# [What you need to do]
In the material below, how many lines contain the string "caption"? Reply with the number only.

# [Records]
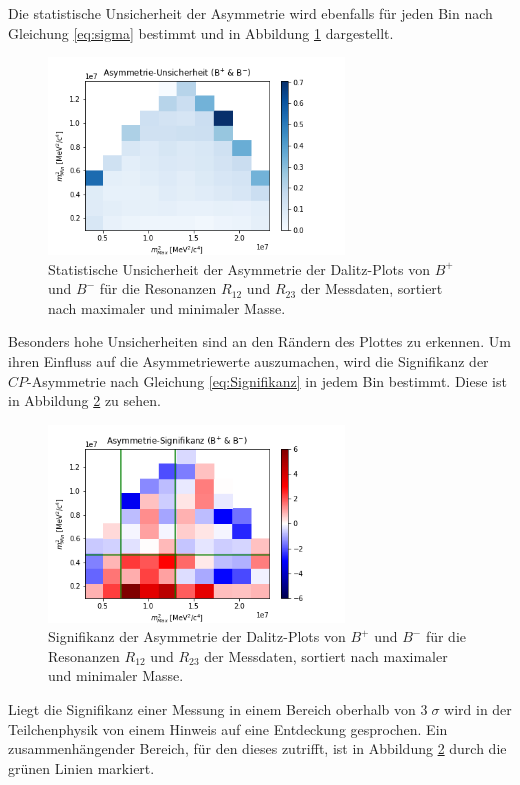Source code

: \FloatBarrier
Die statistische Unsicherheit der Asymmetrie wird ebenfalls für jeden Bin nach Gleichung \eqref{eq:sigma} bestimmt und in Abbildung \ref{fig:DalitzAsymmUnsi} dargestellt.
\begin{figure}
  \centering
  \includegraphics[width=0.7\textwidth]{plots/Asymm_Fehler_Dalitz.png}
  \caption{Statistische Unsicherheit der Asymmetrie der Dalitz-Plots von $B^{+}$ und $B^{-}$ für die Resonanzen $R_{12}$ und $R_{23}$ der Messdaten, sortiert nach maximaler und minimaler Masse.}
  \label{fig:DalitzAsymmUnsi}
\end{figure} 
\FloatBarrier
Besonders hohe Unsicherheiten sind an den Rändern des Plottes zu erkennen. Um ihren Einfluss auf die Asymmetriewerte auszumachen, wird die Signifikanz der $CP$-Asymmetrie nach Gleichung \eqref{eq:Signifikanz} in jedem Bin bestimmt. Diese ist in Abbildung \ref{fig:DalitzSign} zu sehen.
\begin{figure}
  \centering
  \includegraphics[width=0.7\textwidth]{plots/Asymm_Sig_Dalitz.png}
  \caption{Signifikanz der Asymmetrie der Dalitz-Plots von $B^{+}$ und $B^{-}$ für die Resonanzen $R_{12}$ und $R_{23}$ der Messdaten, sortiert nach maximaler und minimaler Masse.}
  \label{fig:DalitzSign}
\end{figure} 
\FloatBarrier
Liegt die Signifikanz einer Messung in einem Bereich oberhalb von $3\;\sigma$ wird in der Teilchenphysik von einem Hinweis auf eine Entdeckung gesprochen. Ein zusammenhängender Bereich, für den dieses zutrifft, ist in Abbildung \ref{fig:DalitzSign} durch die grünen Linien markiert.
---
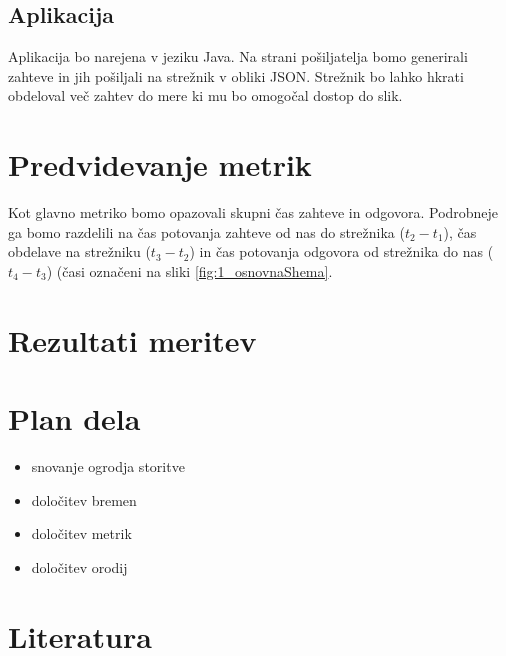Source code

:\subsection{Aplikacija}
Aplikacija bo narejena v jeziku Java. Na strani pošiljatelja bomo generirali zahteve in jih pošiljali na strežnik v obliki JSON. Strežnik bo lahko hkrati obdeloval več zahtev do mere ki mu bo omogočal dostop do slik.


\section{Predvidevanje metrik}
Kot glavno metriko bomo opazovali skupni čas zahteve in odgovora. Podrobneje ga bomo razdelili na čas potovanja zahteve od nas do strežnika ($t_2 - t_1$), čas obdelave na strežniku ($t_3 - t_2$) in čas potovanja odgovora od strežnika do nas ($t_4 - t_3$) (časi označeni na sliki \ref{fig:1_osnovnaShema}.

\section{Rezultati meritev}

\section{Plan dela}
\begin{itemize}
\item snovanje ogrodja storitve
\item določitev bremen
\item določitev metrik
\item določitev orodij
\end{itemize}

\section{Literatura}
==
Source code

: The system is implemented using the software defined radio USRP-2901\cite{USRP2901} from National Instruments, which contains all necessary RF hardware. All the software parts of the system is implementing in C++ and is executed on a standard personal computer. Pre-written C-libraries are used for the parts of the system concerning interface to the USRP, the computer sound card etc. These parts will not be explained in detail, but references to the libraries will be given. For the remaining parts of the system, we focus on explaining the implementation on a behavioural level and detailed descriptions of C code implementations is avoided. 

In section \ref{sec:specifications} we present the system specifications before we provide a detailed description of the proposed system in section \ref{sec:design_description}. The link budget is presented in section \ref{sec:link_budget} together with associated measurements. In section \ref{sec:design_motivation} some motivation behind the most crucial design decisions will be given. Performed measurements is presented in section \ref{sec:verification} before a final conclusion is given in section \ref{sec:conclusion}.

# [Response]
2